Infervision's technology is currently being used in two ways by its partner hospitals. Some radiologists prefer to access the software before they view the images, while others use the software after they've performed their initial review, Kuan said.

"We are currently observing which [approach] will take charge," he said.

Infervision has partnered with GE Healthcare and other PACS vendors in China. With some partners, a button is added to the PACS software that enables users to access the Infervision AI algorithms as an overlay to the original image, according to the company. GE and Infervision are also working on different business opportunities in China, Kuan said. In addition, Infervision is continuing to work to integrate its platform with other PACS providers in the Chinese market.

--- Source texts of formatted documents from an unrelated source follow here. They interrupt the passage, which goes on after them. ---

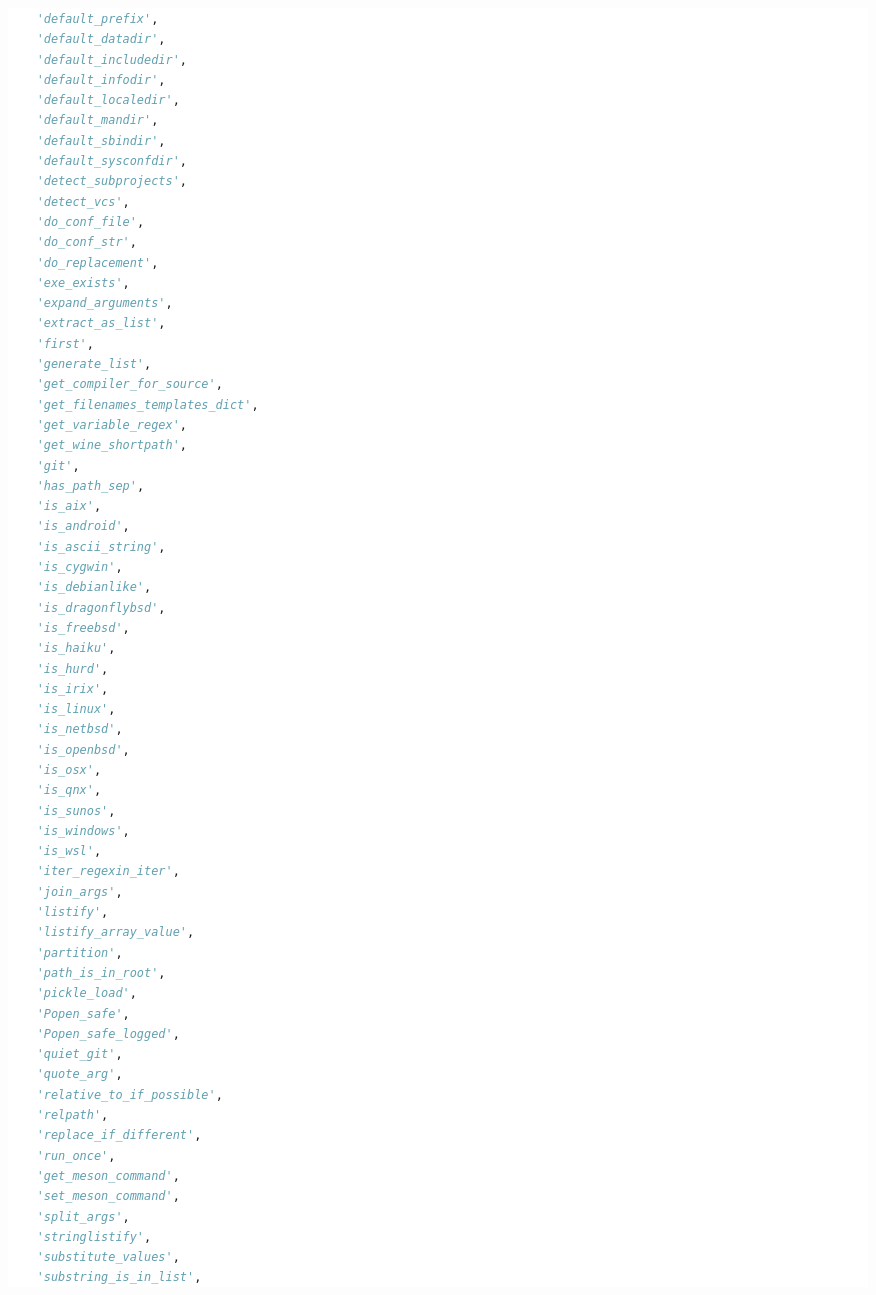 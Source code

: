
 ```python
    'default_prefix',
    'default_datadir',
    'default_includedir',
    'default_infodir',
    'default_localedir',
    'default_mandir',
    'default_sbindir',
    'default_sysconfdir',
    'detect_subprojects',
    'detect_vcs',
    'do_conf_file',
    'do_conf_str',
    'do_replacement',
    'exe_exists',
    'expand_arguments',
    'extract_as_list',
    'first',
    'generate_list',
    'get_compiler_for_source',
    'get_filenames_templates_dict',
    'get_variable_regex',
    'get_wine_shortpath',
    'git',
    'has_path_sep',
    'is_aix',
    'is_android',
    'is_ascii_string',
    'is_cygwin',
    'is_debianlike',
    'is_dragonflybsd',
    'is_freebsd',
    'is_haiku',
    'is_hurd',
    'is_irix',
    'is_linux',
    'is_netbsd',
    'is_openbsd',
    'is_osx',
    'is_qnx',
    'is_sunos',
    'is_windows',
    'is_wsl',
    'iter_regexin_iter',
    'join_args',
    'listify',
    'listify_array_value',
    'partition',
    'path_is_in_root',
    'pickle_load',
    'Popen_safe',
    'Popen_safe_logged',
    'quiet_git',
    'quote_arg',
    'relative_to_if_possible',
    'relpath',
    'replace_if_different',
    'run_once',
    'get_meson_command',
    'set_meson_command',
    'split_args',
    'stringlistify',
    'substitute_values',
    'substring_is_in_list',
```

The firm has also formed separate partnerships with NVIDIA, Cisco Systems, and Intel, allowing these companies to bundle the Infervision platform along with their hardware during sales to Chinese hospitals.

Future work

Once it gains CFDA approval, Infervision will also seek to provide its AI algorithms to hospitals and to private imaging centers, which have increasingly been opened across China.

In addition to developing AI models that can classify abnormalities, Infervision is also developing models for other body areas, such as the brain and stomach. The company hopes to roll those out by the end of 2017 or early 2018, Kuan said. While the company is focusing primarily on China at the moment, it is also looking for global partners to extend its reach to other countries.

In the meantime, Infervision is working to educate radiologists on deep learning and how it can be used to improve their workflow, Kuan said.